Exercise aim => Looking at the listing below, retype exactly the lines starting at the one containing "freecontact라는 주제의 사이트로써 개발자와 기업간 매칭 사이트" and ending at the one containing "# Forcast Federated Learning", both included, and nothing else.

== Segment start ==

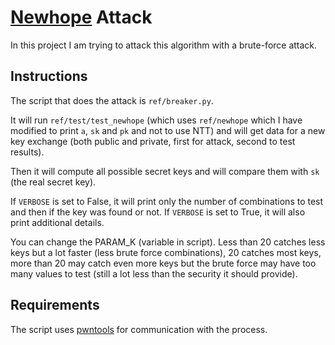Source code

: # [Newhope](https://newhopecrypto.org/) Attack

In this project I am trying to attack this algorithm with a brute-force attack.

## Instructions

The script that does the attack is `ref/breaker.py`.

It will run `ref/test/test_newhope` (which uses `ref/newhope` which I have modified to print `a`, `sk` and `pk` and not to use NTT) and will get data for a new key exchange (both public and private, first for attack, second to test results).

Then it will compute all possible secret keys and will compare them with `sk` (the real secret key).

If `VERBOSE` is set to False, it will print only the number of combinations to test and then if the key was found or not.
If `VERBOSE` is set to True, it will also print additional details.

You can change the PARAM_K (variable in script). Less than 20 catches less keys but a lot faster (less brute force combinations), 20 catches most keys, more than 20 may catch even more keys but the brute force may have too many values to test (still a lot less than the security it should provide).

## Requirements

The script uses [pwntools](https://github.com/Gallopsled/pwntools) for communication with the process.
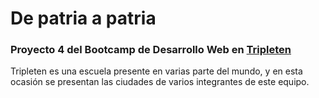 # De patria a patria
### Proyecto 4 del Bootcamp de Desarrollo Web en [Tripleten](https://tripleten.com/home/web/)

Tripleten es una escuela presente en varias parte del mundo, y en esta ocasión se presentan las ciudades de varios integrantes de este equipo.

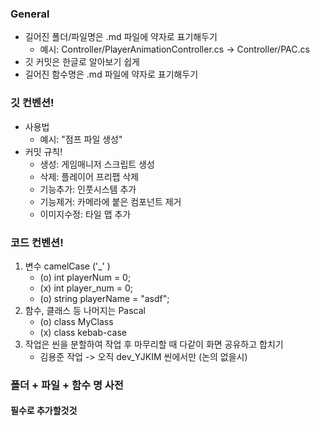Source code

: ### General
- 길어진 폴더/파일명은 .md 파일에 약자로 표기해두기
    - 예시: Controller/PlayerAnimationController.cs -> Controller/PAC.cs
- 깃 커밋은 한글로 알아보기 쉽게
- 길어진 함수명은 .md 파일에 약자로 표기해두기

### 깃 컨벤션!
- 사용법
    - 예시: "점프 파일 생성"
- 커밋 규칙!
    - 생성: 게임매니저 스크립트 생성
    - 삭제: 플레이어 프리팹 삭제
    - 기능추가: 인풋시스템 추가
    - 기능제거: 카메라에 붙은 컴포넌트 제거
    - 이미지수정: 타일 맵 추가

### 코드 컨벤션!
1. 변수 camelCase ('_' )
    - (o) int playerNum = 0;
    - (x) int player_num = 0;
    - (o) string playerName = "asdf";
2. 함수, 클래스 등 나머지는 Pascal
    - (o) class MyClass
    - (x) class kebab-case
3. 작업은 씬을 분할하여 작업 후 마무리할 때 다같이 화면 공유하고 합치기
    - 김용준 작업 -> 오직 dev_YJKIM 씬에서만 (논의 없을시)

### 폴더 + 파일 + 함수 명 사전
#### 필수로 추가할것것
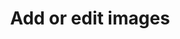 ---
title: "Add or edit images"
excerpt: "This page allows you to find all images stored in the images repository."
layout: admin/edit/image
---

== Segment end ==
== Segment start ==

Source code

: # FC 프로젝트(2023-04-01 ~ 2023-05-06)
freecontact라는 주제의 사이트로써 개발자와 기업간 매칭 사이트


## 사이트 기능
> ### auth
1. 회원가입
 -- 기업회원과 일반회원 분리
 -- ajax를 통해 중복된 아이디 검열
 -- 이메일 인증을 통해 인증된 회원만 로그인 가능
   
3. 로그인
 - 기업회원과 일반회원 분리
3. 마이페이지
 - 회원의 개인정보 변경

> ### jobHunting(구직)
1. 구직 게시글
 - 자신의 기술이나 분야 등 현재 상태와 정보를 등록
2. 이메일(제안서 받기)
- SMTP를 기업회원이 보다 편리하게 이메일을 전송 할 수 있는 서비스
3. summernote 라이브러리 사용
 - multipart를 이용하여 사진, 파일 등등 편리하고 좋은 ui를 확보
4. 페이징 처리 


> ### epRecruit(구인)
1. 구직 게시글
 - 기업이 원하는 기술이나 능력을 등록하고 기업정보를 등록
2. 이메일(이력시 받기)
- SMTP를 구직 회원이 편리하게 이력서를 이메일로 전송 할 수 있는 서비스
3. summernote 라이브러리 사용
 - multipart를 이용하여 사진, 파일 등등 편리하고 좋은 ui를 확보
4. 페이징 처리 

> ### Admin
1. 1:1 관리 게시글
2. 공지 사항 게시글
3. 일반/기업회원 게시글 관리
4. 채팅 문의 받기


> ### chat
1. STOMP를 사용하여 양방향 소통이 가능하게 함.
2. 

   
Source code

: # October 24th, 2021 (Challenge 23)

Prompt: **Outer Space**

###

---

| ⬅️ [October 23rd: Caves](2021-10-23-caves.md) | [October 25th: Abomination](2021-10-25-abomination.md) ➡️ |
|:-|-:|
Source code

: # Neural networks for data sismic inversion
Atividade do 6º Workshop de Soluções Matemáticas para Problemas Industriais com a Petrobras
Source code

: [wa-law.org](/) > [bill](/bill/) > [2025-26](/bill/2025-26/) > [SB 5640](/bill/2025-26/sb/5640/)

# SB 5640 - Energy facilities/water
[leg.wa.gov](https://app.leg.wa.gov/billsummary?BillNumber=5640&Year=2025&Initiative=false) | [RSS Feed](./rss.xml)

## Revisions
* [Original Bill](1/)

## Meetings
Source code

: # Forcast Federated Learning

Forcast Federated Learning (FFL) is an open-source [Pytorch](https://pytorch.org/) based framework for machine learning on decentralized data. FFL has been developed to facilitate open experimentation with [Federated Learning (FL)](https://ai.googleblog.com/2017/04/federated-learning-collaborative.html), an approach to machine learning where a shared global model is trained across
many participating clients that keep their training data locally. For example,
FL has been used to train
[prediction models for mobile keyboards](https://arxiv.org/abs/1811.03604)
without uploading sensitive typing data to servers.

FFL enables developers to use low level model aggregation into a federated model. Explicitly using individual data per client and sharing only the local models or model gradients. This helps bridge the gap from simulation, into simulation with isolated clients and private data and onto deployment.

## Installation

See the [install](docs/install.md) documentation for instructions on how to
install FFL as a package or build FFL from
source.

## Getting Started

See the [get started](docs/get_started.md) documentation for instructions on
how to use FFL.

== Segment end ==
== Segment start ==

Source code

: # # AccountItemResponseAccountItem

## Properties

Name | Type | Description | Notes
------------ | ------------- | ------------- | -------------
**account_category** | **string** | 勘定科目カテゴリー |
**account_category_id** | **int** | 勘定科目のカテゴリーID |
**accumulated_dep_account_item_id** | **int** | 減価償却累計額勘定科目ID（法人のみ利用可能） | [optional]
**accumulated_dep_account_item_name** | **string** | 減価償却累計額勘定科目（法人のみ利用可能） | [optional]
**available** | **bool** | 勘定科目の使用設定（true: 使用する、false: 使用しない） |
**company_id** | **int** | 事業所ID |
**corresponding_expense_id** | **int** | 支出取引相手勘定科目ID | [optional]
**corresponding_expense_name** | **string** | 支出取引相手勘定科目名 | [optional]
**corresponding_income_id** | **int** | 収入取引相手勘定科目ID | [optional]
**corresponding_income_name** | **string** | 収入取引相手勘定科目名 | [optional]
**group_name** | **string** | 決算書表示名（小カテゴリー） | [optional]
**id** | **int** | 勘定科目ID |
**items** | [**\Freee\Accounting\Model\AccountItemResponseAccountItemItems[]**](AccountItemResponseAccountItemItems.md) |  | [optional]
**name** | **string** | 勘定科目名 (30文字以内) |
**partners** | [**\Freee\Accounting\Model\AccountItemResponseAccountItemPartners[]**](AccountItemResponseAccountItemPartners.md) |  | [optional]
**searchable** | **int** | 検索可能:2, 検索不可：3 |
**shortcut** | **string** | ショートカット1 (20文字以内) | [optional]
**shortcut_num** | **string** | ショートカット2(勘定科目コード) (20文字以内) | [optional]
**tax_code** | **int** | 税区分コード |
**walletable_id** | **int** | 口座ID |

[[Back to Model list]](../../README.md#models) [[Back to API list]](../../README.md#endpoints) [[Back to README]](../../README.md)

== Segment end ==

Response below =>
freecontact라는 주제의 사이트로써 개발자와 기업간 매칭 사이트


## 사이트 기능
> ### auth
1. 회원가입
 -- 기업회원과 일반회원 분리
 -- ajax를 통해 중복된 아이디 검열
 -- 이메일 인증을 통해 인증된 회원만 로그인 가능
   
3. 로그인
 - 기업회원과 일반회원 분리
3. 마이페이지
 - 회원의 개인정보 변경

> ### jobHunting(구직)
1. 구직 게시글
 - 자신의 기술이나 분야 등 현재 상태와 정보를 등록
2. 이메일(제안서 받기)
- SMTP를 기업회원이 보다 편리하게 이메일을 전송 할 수 있는 서비스
3. summernote 라이브러리 사용
 - multipart를 이용하여 사진, 파일 등등 편리하고 좋은 ui를 확보
4. 페이징 처리 


> ### epRecruit(구인)
1. 구직 게시글
 - 기업이 원하는 기술이나 능력을 등록하고 기업정보를 등록
2. 이메일(이력시 받기)
- SMTP를 구직 회원이 편리하게 이력서를 이메일로 전송 할 수 있는 서비스
3. summernote 라이브러리 사용
 - multipart를 이용하여 사진, 파일 등등 편리하고 좋은 ui를 확보
4. 페이징 처리 

> ### Admin
1. 1:1 관리 게시글
2. 공지 사항 게시글
3. 일반/기업회원 게시글 관리
4. 채팅 문의 받기


> ### chat
1. STOMP를 사용하여 양방향 소통이 가능하게 함.
2. 

   
Source code

: # October 24th, 2021 (Challenge 23)

Prompt: **Outer Space**

###

---

| ⬅️ [October 23rd: Caves](2021-10-23-caves.md) | [October 25th: Abomination](2021-10-25-abomination.md) ➡️ |
|:-|-:|
Source code

: # Neural networks for data sismic inversion
Atividade do 6º Workshop de Soluções Matemáticas para Problemas Industriais com a Petrobras
Source code

: [wa-law.org](/) > [bill](/bill/) > [2025-26](/bill/2025-26/) > [SB 5640](/bill/2025-26/sb/5640/)

# SB 5640 - Energy facilities/water
[leg.wa.gov](https://app.leg.wa.gov/billsummary?BillNumber=5640&Year=2025&Initiative=false) | [RSS Feed](./rss.xml)

## Revisions
* [Original Bill](1/)

## Meetings
Source code

: # Forcast Federated Learning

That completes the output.